What you will do -
Write out the entries below in full, exactly as given.

Data for review -
————————

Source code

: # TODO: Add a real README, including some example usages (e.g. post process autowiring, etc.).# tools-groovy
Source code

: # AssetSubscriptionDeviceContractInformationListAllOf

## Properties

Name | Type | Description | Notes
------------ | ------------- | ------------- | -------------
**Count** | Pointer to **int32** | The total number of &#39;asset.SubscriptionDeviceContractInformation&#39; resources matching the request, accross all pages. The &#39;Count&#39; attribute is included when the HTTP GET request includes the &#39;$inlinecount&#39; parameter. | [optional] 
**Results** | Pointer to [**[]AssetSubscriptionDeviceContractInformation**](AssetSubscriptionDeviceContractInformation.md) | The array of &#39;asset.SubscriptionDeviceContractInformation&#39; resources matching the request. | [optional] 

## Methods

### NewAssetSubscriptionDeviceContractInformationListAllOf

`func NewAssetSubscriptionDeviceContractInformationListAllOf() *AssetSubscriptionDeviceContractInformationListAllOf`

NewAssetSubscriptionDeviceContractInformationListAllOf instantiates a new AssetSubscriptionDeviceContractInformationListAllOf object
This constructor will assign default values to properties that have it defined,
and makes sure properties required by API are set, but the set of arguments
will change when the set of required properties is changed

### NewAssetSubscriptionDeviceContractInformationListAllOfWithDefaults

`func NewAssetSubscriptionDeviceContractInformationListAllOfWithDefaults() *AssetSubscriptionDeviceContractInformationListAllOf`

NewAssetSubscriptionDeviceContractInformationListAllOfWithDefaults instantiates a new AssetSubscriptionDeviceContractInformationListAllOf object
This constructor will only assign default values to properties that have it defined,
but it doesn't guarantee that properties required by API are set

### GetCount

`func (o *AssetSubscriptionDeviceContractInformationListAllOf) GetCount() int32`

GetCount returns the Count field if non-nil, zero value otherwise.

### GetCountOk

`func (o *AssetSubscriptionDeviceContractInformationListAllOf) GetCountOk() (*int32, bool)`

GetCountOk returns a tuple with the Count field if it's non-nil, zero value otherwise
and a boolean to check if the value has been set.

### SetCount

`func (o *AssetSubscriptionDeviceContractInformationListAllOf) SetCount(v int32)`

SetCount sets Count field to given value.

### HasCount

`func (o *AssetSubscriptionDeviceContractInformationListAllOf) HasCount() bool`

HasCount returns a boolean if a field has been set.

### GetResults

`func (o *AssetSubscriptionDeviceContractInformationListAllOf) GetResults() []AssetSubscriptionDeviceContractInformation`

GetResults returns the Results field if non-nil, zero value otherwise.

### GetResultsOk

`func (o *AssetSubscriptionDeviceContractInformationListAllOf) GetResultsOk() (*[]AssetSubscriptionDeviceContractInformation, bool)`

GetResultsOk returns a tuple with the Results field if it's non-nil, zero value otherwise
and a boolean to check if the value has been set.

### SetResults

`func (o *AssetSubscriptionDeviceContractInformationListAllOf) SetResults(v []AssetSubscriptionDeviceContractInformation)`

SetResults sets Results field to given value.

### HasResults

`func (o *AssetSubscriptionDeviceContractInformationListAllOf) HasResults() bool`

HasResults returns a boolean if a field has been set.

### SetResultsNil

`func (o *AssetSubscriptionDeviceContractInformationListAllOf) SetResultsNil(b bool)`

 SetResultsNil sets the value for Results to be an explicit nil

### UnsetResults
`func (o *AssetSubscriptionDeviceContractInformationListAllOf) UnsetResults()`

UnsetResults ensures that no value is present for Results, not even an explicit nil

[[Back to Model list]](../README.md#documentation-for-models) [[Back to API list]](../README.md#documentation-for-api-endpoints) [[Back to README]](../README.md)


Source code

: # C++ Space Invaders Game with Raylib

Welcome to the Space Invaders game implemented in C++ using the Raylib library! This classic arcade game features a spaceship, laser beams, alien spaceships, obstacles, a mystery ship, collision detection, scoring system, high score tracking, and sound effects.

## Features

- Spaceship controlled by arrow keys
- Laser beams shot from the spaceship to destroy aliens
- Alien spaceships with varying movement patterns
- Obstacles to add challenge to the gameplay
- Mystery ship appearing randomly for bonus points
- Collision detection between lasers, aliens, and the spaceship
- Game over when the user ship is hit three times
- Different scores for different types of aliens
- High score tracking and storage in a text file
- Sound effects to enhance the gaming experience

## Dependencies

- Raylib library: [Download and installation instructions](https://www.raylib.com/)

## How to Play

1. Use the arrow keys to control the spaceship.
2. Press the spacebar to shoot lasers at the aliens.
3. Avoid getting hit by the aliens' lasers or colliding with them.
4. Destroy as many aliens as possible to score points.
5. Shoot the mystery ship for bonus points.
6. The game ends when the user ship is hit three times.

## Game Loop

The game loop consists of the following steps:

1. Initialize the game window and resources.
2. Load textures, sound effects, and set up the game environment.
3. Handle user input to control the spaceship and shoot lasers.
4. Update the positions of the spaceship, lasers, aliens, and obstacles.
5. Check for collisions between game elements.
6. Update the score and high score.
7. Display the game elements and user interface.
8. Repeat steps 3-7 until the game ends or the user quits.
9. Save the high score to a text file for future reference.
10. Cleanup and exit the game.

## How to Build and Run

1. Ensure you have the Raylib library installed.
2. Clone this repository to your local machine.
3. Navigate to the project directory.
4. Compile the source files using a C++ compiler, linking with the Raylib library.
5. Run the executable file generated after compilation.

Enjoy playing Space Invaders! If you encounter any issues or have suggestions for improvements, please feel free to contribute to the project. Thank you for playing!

————————

Result -
Source code

: # TODO: Add a real README, including some example usages (e.g. post process autowiring, etc.).# tools-groovy
Source code

: # AssetSubscriptionDeviceContractInformationListAllOf

## Properties

Name | Type | Description | Notes
------------ | ------------- | ------------- | -------------
**Count** | Pointer to **int32** | The total number of &#39;asset.SubscriptionDeviceContractInformation&#39; resources matching the request, accross all pages. The &#39;Count&#39; attribute is included when the HTTP GET request includes the &#39;$inlinecount&#39; parameter. | [optional] 
**Results** | Pointer to [**[]AssetSubscriptionDeviceContractInformation**](AssetSubscriptionDeviceContractInformation.md) | The array of &#39;asset.SubscriptionDeviceContractInformation&#39; resources matching the request. | [optional] 

## Methods

### NewAssetSubscriptionDeviceContractInformationListAllOf

`func NewAssetSubscriptionDeviceContractInformationListAllOf() *AssetSubscriptionDeviceContractInformationListAllOf`

NewAssetSubscriptionDeviceContractInformationListAllOf instantiates a new AssetSubscriptionDeviceContractInformationListAllOf object
This constructor will assign default values to properties that have it defined,
and makes sure properties required by API are set, but the set of arguments
will change when the set of required properties is changed

### NewAssetSubscriptionDeviceContractInformationListAllOfWithDefaults

`func NewAssetSubscriptionDeviceContractInformationListAllOfWithDefaults() *AssetSubscriptionDeviceContractInformationListAllOf`

NewAssetSubscriptionDeviceContractInformationListAllOfWithDefaults instantiates a new AssetSubscriptionDeviceContractInformationListAllOf object
This constructor will only assign default values to properties that have it defined,
but it doesn't guarantee that properties required by API are set

### GetCount

`func (o *AssetSubscriptionDeviceContractInformationListAllOf) GetCount() int32`

GetCount returns the Count field if non-nil, zero value otherwise.

### GetCountOk

`func (o *AssetSubscriptionDeviceContractInformationListAllOf) GetCountOk() (*int32, bool)`

GetCountOk returns a tuple with the Count field if it's non-nil, zero value otherwise
and a boolean to check if the value has been set.

### SetCount

`func (o *AssetSubscriptionDeviceContractInformationListAllOf) SetCount(v int32)`

SetCount sets Count field to given value.

### HasCount

`func (o *AssetSubscriptionDeviceContractInformationListAllOf) HasCount() bool`

HasCount returns a boolean if a field has been set.

### GetResults

`func (o *AssetSubscriptionDeviceContractInformationListAllOf) GetResults() []AssetSubscriptionDeviceContractInformation`

GetResults returns the Results field if non-nil, zero value otherwise.

### GetResultsOk

`func (o *AssetSubscriptionDeviceContractInformationListAllOf) GetResultsOk() (*[]AssetSubscriptionDeviceContractInformation, bool)`

GetResultsOk returns a tuple with the Results field if it's non-nil, zero value otherwise
and a boolean to check if the value has been set.

### SetResults

`func (o *AssetSubscriptionDeviceContractInformationListAllOf) SetResults(v []AssetSubscriptionDeviceContractInformation)`

SetResults sets Results field to given value.

### HasResults

`func (o *AssetSubscriptionDeviceContractInformationListAllOf) HasResults() bool`

HasResults returns a boolean if a field has been set.

### SetResultsNil

`func (o *AssetSubscriptionDeviceContractInformationListAllOf) SetResultsNil(b bool)`

 SetResultsNil sets the value for Results to be an explicit nil

### UnsetResults
`func (o *AssetSubscriptionDeviceContractInformationListAllOf) UnsetResults()`

UnsetResults ensures that no value is present for Results, not even an explicit nil

[[Back to Model list]](../README.md#documentation-for-models) [[Back to API list]](../README.md#documentation-for-api-endpoints) [[Back to README]](../README.md)


Source code

: # C++ Space Invaders Game with Raylib

Welcome to the Space Invaders game implemented in C++ using the Raylib library! This classic arcade game features a spaceship, laser beams, alien spaceships, obstacles, a mystery ship, collision detection, scoring system, high score tracking, and sound effects.

## Features

- Spaceship controlled by arrow keys
- Laser beams shot from the spaceship to destroy aliens
- Alien spaceships with varying movement patterns
- Obstacles to add challenge to the gameplay
- Mystery ship appearing randomly for bonus points
- Collision detection between lasers, aliens, and the spaceship
- Game over when the user ship is hit three times
- Different scores for different types of aliens
- High score tracking and storage in a text file
- Sound effects to enhance the gaming experience

## Dependencies

- Raylib library: [Download and installation instructions](https://www.raylib.com/)

## How to Play

1. Use the arrow keys to control the spaceship.
2. Press the spacebar to shoot lasers at the aliens.
3. Avoid getting hit by the aliens' lasers or colliding with them.
4. Destroy as many aliens as possible to score points.
5. Shoot the mystery ship for bonus points.
6. The game ends when the user ship is hit three times.

## Game Loop

The game loop consists of the following steps:

1. Initialize the game window and resources.
2. Load textures, sound effects, and set up the game environment.
3. Handle user input to control the spaceship and shoot lasers.
4. Update the positions of the spaceship, lasers, aliens, and obstacles.
5. Check for collisions between game elements.
6. Update the score and high score.
7. Display the game elements and user interface.
8. Repeat steps 3-7 until the game ends or the user quits.
9. Save the high score to a text file for future reference.
10. Cleanup and exit the game.

## How to Build and Run

1. Ensure you have the Raylib library installed.
2. Clone this repository to your local machine.
3. Navigate to the project directory.
4. Compile the source files using a C++ compiler, linking with the Raylib library.
5. Run the executable file generated after compilation.

Enjoy playing Space Invaders! If you encounter any issues or have suggestions for improvements, please feel free to contribute to the project. Thank you for playing!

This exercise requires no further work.